A subpoena was sent to both Michael and Terry Schiavo to appear before Congress. This, to me, was the heighth of foolishness. Terry is unable to testify. At most, she would face a grueling trip to D.C. and have the eyes of the nation focused upon her. And the members of Congress are not doctors. They cannot judge the medical status of a patient who has suffered a grave injury to her brain. And they have no right not to believe the many doctors who have declared Terry Schiavo beyond help. They have no right to ignore the seventeen years of waiting for improvement. Seventeen years of hopelessness. Nor do they have a right to usurp the decision of either the doctors or the husband.

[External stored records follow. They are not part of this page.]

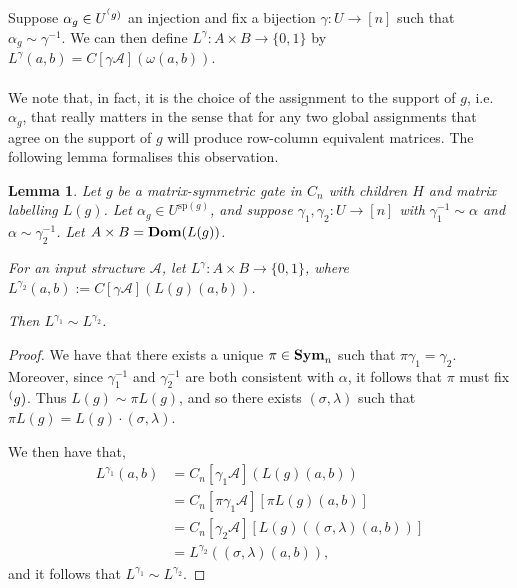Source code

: \documentclass[12pt]{report}
\newtheorem{lem}[thm]{Lemma} \newtheorem{prop}[thm]{Proposition}
\newcommand{\sym}{\text{\textbf{Sym}}}
\newcommand{\dom}{\text{\textbf{Dom}}}
\newcommand{\consp}{\text{sp}}
\begin{document}
Suppose $\alpha_g \in U^{\sp(g)}$ an injection and fix a bijection $\gamma: U
\rightarrow [n]$ such that $\alpha_g \sim \gamma^{-1}$. We can then define
$L^\gamma: A \times B \rightarrow \{0,1\}$ by $L^\gamma(a,b) = C[\gamma
\mathcal{A}](\omega (a,b))$.
\\~\\
We note that, in fact, it is the choice of the assignment to the support of $g$,
i.e. $\alpha_g$, that really matters in the sense that for any two global
assignments that agree on the support of $g$ will produce row-column equivalent
matrices. The following lemma formalises this observation.

\begin{lem}
  Let $g$ be a matrix-symmetric gate in $C_n$ with children $H$ and matrix
  labelling $L(g)$. Let $\alpha_g \in U^{\consp(g)}$, and suppose $\gamma_1,
  \gamma_2: U \rightarrow [n]$ with $\gamma^{-1}_1 \sim \alpha$ and $\alpha \sim
  \gamma^{-1}_2$. Let $A \times B = \dom (L(g))$.

  For an input structure $\mathcal{A}$, let $L^\gamma: A \times B \rightarrow
  \{0,1\}$, where $L^{\gamma_2} (a,b):= C[\gamma \mathcal{A}] (L(g)(a,b))$.

  Then $L^{\gamma_1} \sim L^{\gamma_2}$.
\end{lem}
\begin{proof}
  We have that there exists a unique $\pi \in \sym_n$ such that $\pi \gamma_1 =
  \gamma_2$. Moreover, since $\gamma^{-1}_1$ and $\gamma^{-1}_2$ are both
  consistent with $\alpha$, it follows that $\pi$ must fix $\sp(g)$. Thus $L(g)
  \sim \pi L(g)$, and so there exists $(\sigma, \lambda)$ such that $\pi L(g) =
  L(g) \cdot (\sigma, \lambda)$.

  We then have that,
  \begin{align*}
    L^{\gamma_1} (a,b) &= C_n[\gamma_1 \mathcal{A}](L(g)(a,b))\\
                       & = C_n[\pi \gamma_1 \mathcal{A}][\pi L(g)(a,b)] \\
                       & = C_n[\gamma_2 \mathcal{A}][L(g)((\sigma, \lambda)(a,b))]\\
                       & = L^{\gamma_2} ((\sigma, \lambda) (a,b)),
  \end{align*}
  and it follows that $L^{\gamma_1} \sim L^{\gamma_2}$.
\end{proof}
\end{document}

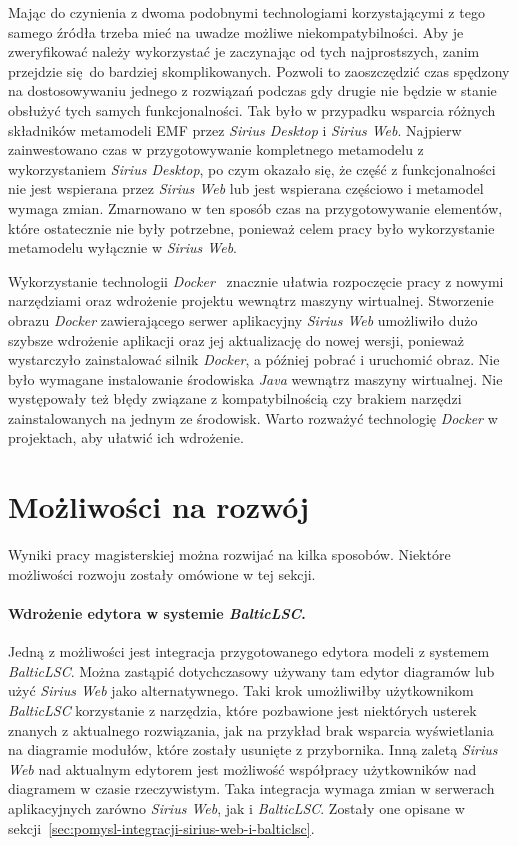 Mając do czynienia z dwoma podobnymi technologiami korzystającymi z tego samego
źródła trzeba mieć na uwadze możliwe niekompatybilności. Aby je zweryfikować
należy wykorzystać je zaczynając od tych najprostszych, zanim przejdzie się do
bardziej skomplikowanych. Pozwoli to zaoszczędzić czas spędzony na
dostosowywaniu jednego z rozwiązań podczas gdy drugie nie będzie w stanie
obsłużyć tych samych funkcjonalności. Tak było w przypadku wsparcia różnych
składników metamodeli \gls{EMF} przez \emph{Sirius Desktop} i \emph{Sirius
	Web}. Najpierw zainwestowano czas w przygotowywanie kompletnego
metamodelu z
wykorzystaniem \emph{Sirius Desktop}, po czym okazało się, że część z
funkcjonalności nie jest wspierana przez \emph{Sirius Web} lub jest wspierana
częściowo i metamodel wymaga zmian. Zmarnowano w ten sposób czas na
przygotowywanie elementów, które ostatecznie nie były potrzebne, ponieważ celem
pracy było wykorzystanie metamodelu wyłącznie w \emph{Sirius Web}.

Wykorzystanie technologii \emph{Docker}~\cite{wikipedia-docker} znacznie
ułatwia rozpoczęcie pracy z
nowymi narzędziami oraz wdrożenie projektu wewnątrz maszyny wirtualnej.
Stworzenie obrazu \emph{Docker} zawierającego serwer aplikacyjny \emph{Sirius
	Web} umożliwiło dużo szybsze wdrożenie aplikacji oraz jej aktualizację
do nowej
wersji, ponieważ wystarczyło zainstalować silnik \emph{Docker}, a później
pobrać i uruchomić obraz. Nie było wymagane instalowanie środowiska \emph{Java}
wewnątrz maszyny wirtualnej. Nie występowały też błędy związane z
kompatybilnością czy brakiem narzędzi zainstalowanych na jednym ze środowisk.
Warto rozważyć technologię \emph{Docker} w projektach, aby ułatwić ich
wdrożenie.

\section{Możliwości na rozwój}

Wyniki pracy magisterskiej można rozwijać na kilka sposobów. Niektóre
możliwości rozwoju zostały omówione w tej sekcji.

\paragraph{Wdrożenie edytora w systemie \emph{BalticLSC}.}
Jedną z możliwości jest integracja przygotowanego edytora modeli z systemem
\emph{BalticLSC}. Można zastąpić dotychczasowy używany tam edytor diagramów lub
użyć \emph{Sirius Web} jako alternatywnego. Taki krok umożliwiłby użytkownikom
\emph{BalticLSC} korzystanie z narzędzia, które pozbawione jest niektórych
usterek znanych z aktualnego rozwiązania, jak na przykład brak wsparcia
wyświetlania na diagramie modułów, które zostały usunięte z przybornika.
Inną zaletą \emph{Sirius Web} nad aktualnym edytorem jest możliwość współpracy
użytkowników nad diagramem w czasie rzeczywistym. Taka integracja wymaga zmian
w serwerach aplikacyjnych zarówno \emph{Sirius Web}, jak i \emph{BalticLSC}.
Zostały one opisane w
sekcji~\ref{sec:pomysl-integracji-sirius-web-i-balticlsc}.

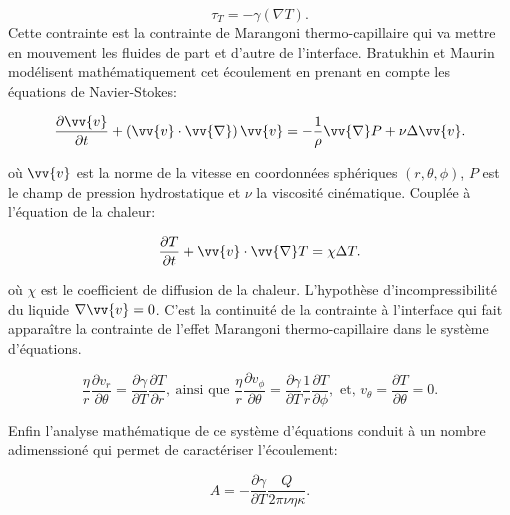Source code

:   \begin{equation}
    \tau_{T} = -\gamma\left(\nabla T\right).
  \end{equation}
  Cette contrainte est la contrainte de Marangoni thermo-capillaire qui va mettre en mouvement les fluides de part et d'autre de l'interface. Bratukhin et Maurin modélisent mathématiquement cet écoulement en prenant en compte les équations de Navier-Stokes:

  \begin{equation}
    \dfrac{\partial \vv{v}}{\partial t}+\left(\vv{v}\cdot\vv{\nabla}\right)\vv{v}=-\dfrac{1}{\rho}\vv{\nabla}P+\nu \Delta\vv{v}.
  \end{equation}

  où $\vv{v}$ est la norme de la vitesse en coordonnées sphériques $(r,\theta, \phi)$, $P$ est le champ de pression hydrostatique et $\nu$ la viscosité cinématique. Couplée à l'équation de la chaleur: 

  \begin{equation}
    \frac{\partial T}{\partial t}+\vv{v}\cdot\vv{\nabla}T = \chi \Delta T.
  \end{equation}

  où $\chi$ est le coefficient de diffusion de la chaleur. L'hypothèse d'incompressibilité du liquide $\nabla\vv{v} = 0$. C'est la continuité de la contrainte à l'interface qui fait apparaître la contrainte de l'effet Marangoni thermo-capillaire dans le système d'équations. 

  \begin{equation}
    \dfrac{\eta}{r}\dfrac{\partial v_r}{\partial \theta} = \dfrac{\partial \gamma}{\partial T}\dfrac{\partial T}{\partial r},~\text{ainsi que } \dfrac{\eta}{r}\dfrac{\partial v_\phi}{\partial \theta} = \dfrac{\partial \gamma}{\partial T}\dfrac{1}{r}\dfrac{\partial T}{\partial \phi}, \text{ et, } v_{\theta} = \dfrac{\partial T}{\partial \theta} = 0.
  \end{equation}

  Enfin l'analyse mathématique de ce système d'équations conduit à un nombre adimenssioné qui permet de caractériser l'écoulement: 

  \begin{equation}
    A = -\frac{\partial \gamma}{\partial T}\frac{Q}{2\pi\nu\eta\kappa}\label{eq:bratukhin1967}.
  \end{equation}

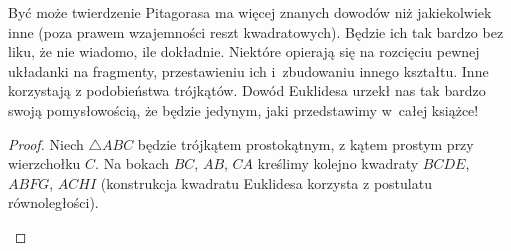 Być może twierdzenie Pitagorasa ma więcej znanych dowodów niż jakiekolwiek inne (poza prawem wzajemności reszt kwadratowych).
Będzie ich tak bardzo bez liku, że nie wiadomo, ile dokładnie.
Niektóre opierają się na rozcięciu pewnej układanki na fragmenty, przestawieniu ich i~zbudowaniu innego kształtu.
Inne korzystają z podobieństwa trójkątów.
Dowód Euklidesa urzekł nas tak bardzo swoją pomysłowością, że będzie jedynym, jaki przedstawimy w~całej książce!

\begin{proof}
    Niech $\triangle ABC$ będzie trójkątem prostokątnym, z kątem prostym przy wierzchołku $C$.
    Na bokach $BC$, $AB$, $CA$ kreślimy kolejno kwadraty $BCDE$, $ABFG$, $ACHI$ (konstrukcja kwadratu Euklidesa korzysta z postulatu równoległości).

    \begin{center}
\begin{comment}
            \begin{tikzpicture}[scale=.4]
        \tkzDefPoint(105:3){A}
        \tkzDefPoint(285:3){B}
        \tkzDefPoint(35:3){C}
        \tkzDefPoint(35:4.75){CC}

        \tkzLabelPoint[above left](A){$A$}
        \tkzLabelPoint[below](B){$B$}
        \tkzLabelPoint[below left](CC){$C$}
        \tkzDefSquare(B,A)
        \tkzGetPoints{G}{F}
        \tkzLabelPoint[below](F){$F$}
        \tkzLabelPoint[above](G){$G$}
        \tkzDefPointsBy[projection=onto A--B](C){K}
        \tkzDefPointsBy[projection=onto G--F](C){L}

        \tkzDrawPolygon[line width=0.3mm, fill=blue!10](A,K,L,G)
        \tkzDrawPolygon[line width=0.3mm, fill=red!10](B,K,L,F)
        \tkzDrawPolygon[line width=0.3mm](A,B,F,G)
        \tkzLabelPoint[below left](K){$K$}
        \tkzLabelPoint[left](L){$L$}



\end{comment}
\end{center}
\end{proof}
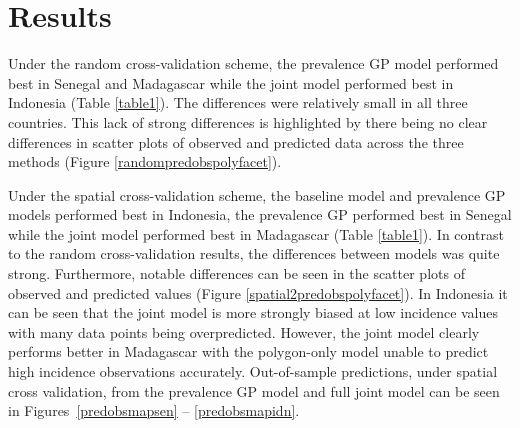\documentclass{statsoc}
\begin{document}
\begin{table}
\caption{\label{table1}
Summary of out-of-sample accuracy for all cross-validation experiments. 
Mean absolute error of predicted incidence rate against out-of-sample observed data for three countries.}
\centering
{}
\end{table}



\section*{Results}


Under the random cross-validation scheme, the prevalence GP model performed best in Senegal and Madagascar while the joint model performed best in Indonesia (Table \ref{table1}).
The differences were relatively small in all three countries.
This lack of strong differences is highlighted by there being no clear differences in scatter plots of observed and predicted data across the three methods (Figure \ref{randompredobspolyfacet}).




Under the spatial cross-validation scheme, the baseline model and prevalence GP models performed best in Indonesia, the prevalence GP performed best in Senegal while the joint model performed best in Madagascar (Table \ref{table1}).
In contrast to the random cross-validation results, the differences between models was quite strong.
Furthermore, notable differences can be seen in the scatter plots of observed and predicted values (Figure \ref{spatial2predobspolyfacet}).
In Indonesia it can be seen that the joint model is more strongly biased at low incidence values with many data points being overpredicted.
However, the joint model clearly performs better in Madagascar with the polygon-only model unable to predict high incidence observations accurately.
Out-of-sample predictions, under spatial cross validation, from the prevalence GP model and full joint model can be seen in Figures~\ref{predobsmapsen} -- \ref{predobsmapidn}.
\end{document}
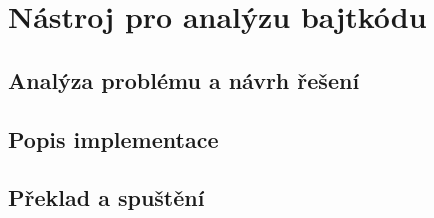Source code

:\chapter{Nástroj pro analýzu bajtkódu}

\section{Analýza problému a návrh řešení}


\section{Popis implementace}

\section{Překlad a spuštění}

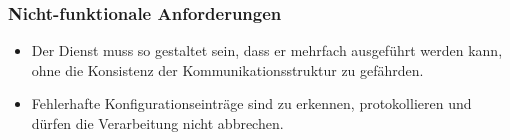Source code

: \subsubsection{Nicht-funktionale Anforderungen}
\begin{itemize}
  \item Der Dienst muss so gestaltet sein, dass er mehrfach ausgeführt werden kann, ohne die Konsistenz der Kommunikationsstruktur zu gefährden.
  \item Fehlerhafte Konfigurationseinträge sind zu erkennen, protokollieren und dürfen die Verarbeitung nicht abbrechen.
\end{itemize}
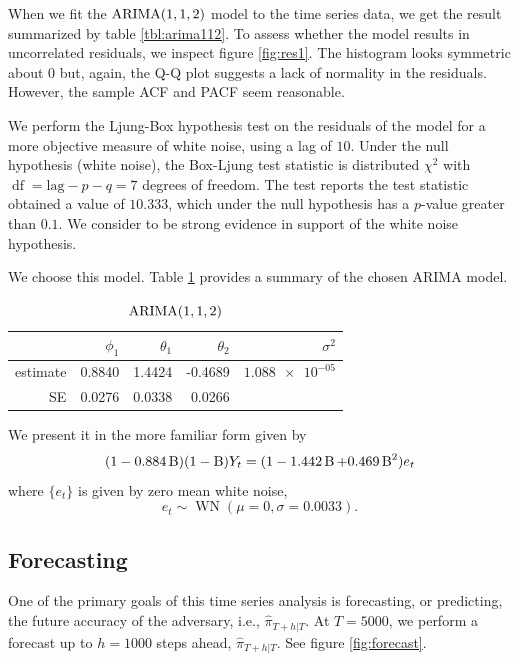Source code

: \documentclass[final,
  11pt,
]{article}
\begin{document}
When we fit the \(\operatorname{ARIMA}(1,1,2)\) model to the time series data, we get
the result summarized by table \ref{tbl:arima112}.
To assess whether the model results in uncorrelated residuals, we
inspect figure \ref{fig:res1}.
The histogram looks symmetric about \(0\) but, again, the Q-Q plot suggests a
lack of normality in the residuals. However, the sample ACF and PACF
seem reasonable.

We perform the Ljung-Box hypothesis test on
the residuals of the model for a more objective measure of white noise,
using a lag of $10$.
Under the null hypothesis (white noise), the Box-Ljung test statistic is distributed
$\chi^2$ with $\operatorname{df} = \text{lag} - p - q = 7$ degrees of freedom.
The test reports the test statistic obtained a value of $10.333$, which
under the null hypothesis has a \(p\)-value greater than \(0.1\).
We consider to be strong evidence in support of the white noise hypothesis.

We choose this model.
Table \ref{tbl:arima112_complete} provides a summary of the chosen ARIMA model.

\begin{table}
    \centering
    \caption{$\operatorname{ARIMA}(1,1,2)$}
    \begin{tabular}[t]{r r r r r}
        \hline
                  &$\phi_1$ &$\theta_1$ & $\theta_2$ & $\sigma^2$\\
        \hline
        estimate  &    0.8840 &	    1.4424 & -0.4689 & $\num{1.088e-05}$\\
        SE		  &	   0.0276 &     0.0338 &  0.0266 &\\
        \hline
    \end{tabular}
    \label{tbl:arima112_complete}
\end{table}%

We present it in the more familiar form given by
\[
  (1 - 0.884 \operatorname{B})(1-\operatorname{B})Y_t = (1 - 1.442 \operatorname{B} + 0.469 \operatorname{B}^2) e_t
\]
where \(\{e_t\}\) is given by zero mean white noise,
\[
  e_t \sim \operatorname{WN}(\mu=0,\sigma=0.0033).
\]

\hypertarget{forecasting}{%
\subsection{Forecasting}\label{forecasting}}

One of the primary goals of this time series analysis is forecasting, or
predicting, the future accuracy of the adversary, i.e.,
\(\hat{\pi}_{T+h|T}\).
At \(T=5000\), we perform a forecast up to
\(h=1000\) steps ahead, \(\hat{\pi}_{T+h|T}\).
See figure \ref{fig:forecast}.
\end{document}
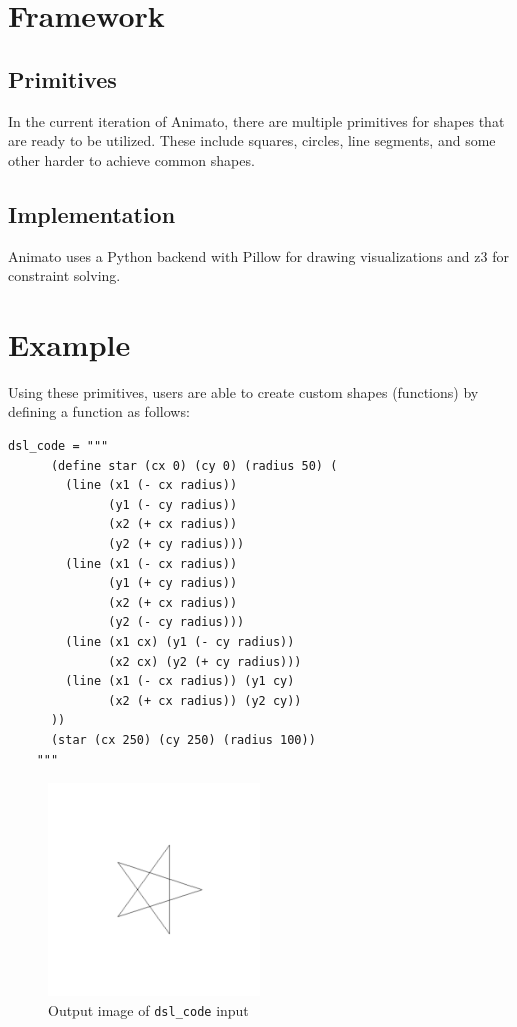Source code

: \documentclass[acmsmall,screen]{acmart}
\begin{document}
\section{Framework}
\subsection{Primitives}
In the current iteration of Animato, there are multiple primitives for shapes that are ready to be utilized.
These include squares, circles, line segments, and some other harder to achieve common shapes. 

\subsection{Implementation}
Animato uses a Python backend with Pillow for drawing visualizations and z3 for constraint solving.

\section{Example}
Using these primitives, users are able to create custom shapes (functions) by defining a function as follows:

\begin{lstlisting}[label=code, caption=Sample custom function definition in Animato]
    dsl_code = """
      (define star (cx 0) (cy 0) (radius 50) (
        (line (x1 (- cx radius))
              (y1 (- cy radius))
              (x2 (+ cx radius))
              (y2 (+ cy radius)))
        (line (x1 (- cx radius))
              (y1 (+ cy radius))
              (x2 (+ cx radius))
              (y2 (- cy radius)))
        (line (x1 cx) (y1 (- cy radius))
              (x2 cx) (y2 (+ cy radius)))
        (line (x1 (- cx radius)) (y1 cy)
              (x2 (+ cx radius)) (y2 cy))
      ))
      (star (cx 250) (cy 250) (radius 100))
    """
\end{lstlisting}

\begin{center}
  \begin{figure}[!h]
    \includegraphics[width=0.5\textwidth]{images/star.png}
    \caption{Output image of \texttt{dsl\_code} input}
  \end{figure}
\end{center}
\end{document}
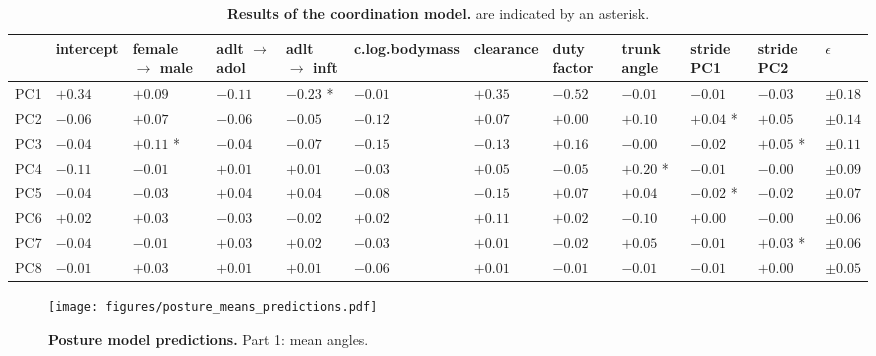\begin{landscape}
\begin{table}[b!]
\caption{\label{tab:coordinationresults}\textbf{Results of the coordination model.}  are indicated by an asterisk.}
\centering
\scriptsize
\begin{tabular}{llllllllllll}
 & intercept & female \(\rightarrow\) male & adlt \(\rightarrow\) adol & adlt \(\rightarrow\) inft & c.log.bodymass & clearance & duty factor & trunk angle & stride PC1 & stride PC2 & \(\epsilon\)\\[0pt]
\hline
PC1 & \(+0.34\) & \(+0.09\) & \(-0.11\) & \(-0.23\) * & \(-0.01\) & \(+0.35\) & \(-0.52\) & \(-0.01\) & \(-0.01\) & \(-0.03\) & \(\pm 0.18\)\\[0pt]
PC2 & \(-0.06\) & \(+0.07\) & \(-0.06\) & \(-0.05\) & \(-0.12\) & \(+0.07\) & \(+0.00\) & \(+0.10\) & \(+0.04\) * & \(+0.05\) & \(\pm 0.14\)\\[0pt]
PC3 & \(-0.04\) & \(+0.11\) * & \(-0.04\) & \(-0.07\) & \(-0.15\) & \(-0.13\) & \(+0.16\) & \(-0.00\) & \(-0.02\) & \(+0.05\) * & \(\pm 0.11\)\\[0pt]
PC4 & \(-0.11\) & \(-0.01\) & \(+0.01\) & \(+0.01\) & \(-0.03\) & \(+0.05\) & \(-0.05\) & \(+0.20\) * & \(-0.01\) & \(-0.00\) & \(\pm 0.09\)\\[0pt]
PC5 & \(-0.04\) & \(-0.03\) & \(+0.04\) & \(+0.04\) & \(-0.08\) & \(-0.15\) & \(+0.07\) & \(+0.04\) & \(-0.02\) * & \(-0.02\) & \(\pm 0.07\)\\[0pt]
PC6 & \(+0.02\) & \(+0.03\) & \(-0.03\) & \(-0.02\) & \(+0.02\) & \(+0.11\) & \(+0.02\) & \(-0.10\) & \(+0.00\) & \(-0.00\) & \(\pm 0.06\)\\[0pt]
PC7 & \(-0.04\) & \(-0.01\) & \(+0.03\) & \(+0.02\) & \(-0.03\) & \(+0.01\) & \(-0.02\) & \(+0.05\) & \(-0.01\) & \(+0.03\) * & \(\pm 0.06\)\\[0pt]
PC8 & \(-0.01\) & \(+0.03\) & \(+0.01\) & \(+0.01\) & \(-0.06\) & \(+0.01\) & \(-0.01\) & \(-0.01\) & \(-0.01\) & \(+0.00\) & \(\pm 0.05\)\\[0pt]
\end{tabular}
\end{table}
\end{landscape}
\clearpage

\begin{figure}[h!]
\centering
\texttt{[image: figures/posture\_means\_predictions.pdf]}
\caption{\label{fig:posture1}\textbf{Posture model predictions.} Part 1: mean  angles.}
\end{figure}

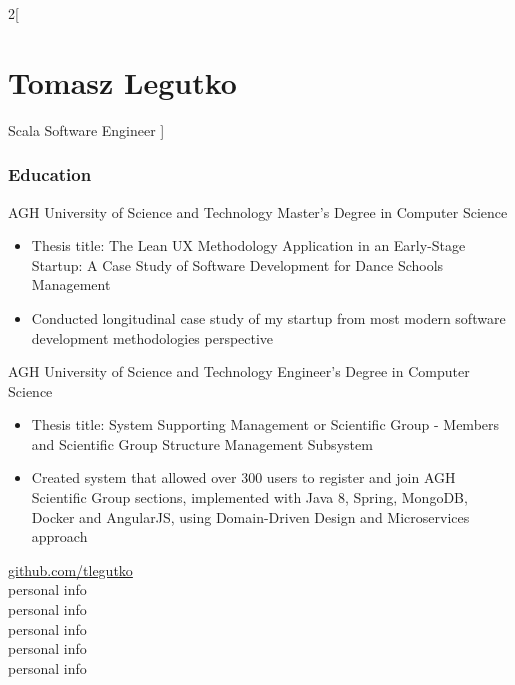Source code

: \documentclass{tccv}
\begin{document}
\begin{multicols}{2}[
\part{Tomasz Legutko}{Scala Software Engineer}
]
\begin{eventlist}
\end{eventlist}

\bigskip
\section{Education}
\begin{eventlist}

     {AGH University of Science and Technology}
     {Master's Degree in Computer Science}
     \begin{itemize}[noitemsep,topsep=0pt]
     \item Thesis title: The Lean UX Methodology Application in an Early-Stage Startup: A Case Study of Software Development for Dance Schools Management
     \item Conducted longitudinal case study of my startup from most modern software development methodologies perspective %
     \end{itemize}

     {AGH University of Science and Technology}
     {Engineer's Degree in Computer Science}
     \begin{itemize}[noitemsep,topsep=0pt]
     \item Thesis title: System Supporting Management or Scientific Group - Members and Scientific Group Structure Management Subsystem
     \item Created system that allowed over 300 users to register and join AGH Scientific Group sections, implemented with Java 8, Spring, MongoDB, Docker and AngularJS, using Domain-Driven Design and Microservices approach
     \end{itemize}

\end{eventlist}

\vfill\null
\columnbreak

\hspace*{0.7pt}\faGithub\hspace{1pt} \href{https://github.com/tlegutko}{github.com/tlegutko}\\
\faEnvelope\hspace{0.5pt} personal info\\
\hspace*{1.4pt}\faPhone\hspace{1.2pt} personal info\\ 
\hspace*{2.5pt}\faMapMarker\hspace{2pt} personal info\\
\hspace*{2.6pt}\phantom\faMapMarker \hspace{2pt} personal info\\
\faBirthdayCake\hspace{0.7pt} personal info\\


\end{multicols}
\end{document}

When my husband lay suffering on that hospital bed and I refused to allow the doctors to remove the tube from his throat, it was my decision to make. The doctor came to me for permission and I refused it, for the reasons I have explained. To take this right from Terry Schiavo's husband and treat him as though he has some hidden, horrible agenda is an insult to any husband or wife who has had this horrible, shattering decision to make. It isn't easy. It is gut-shaking and leaves one with a feeling of emptiness and guilt, no matter what is decided.

So often I have lain in my bed at night and wondered, "Did I do the right thing?" So often I have stared into a beautiful, colorful sunset and wondered if I had only condemned him to more weeks of suffering. So he was afraid of suffocating! A few minutes of struggle and peace would have come to him! Lord, was I selfish? Was I cruel? What should I have done?

So let everyone butt out of this family tragedy and allow this husband to follow his wife's wishes, using the expertise of the doctors involved, as so many of us will have to do when and if that moment comes. There is no right. There is no wrong. There is only a very difficult decision for a husband to make.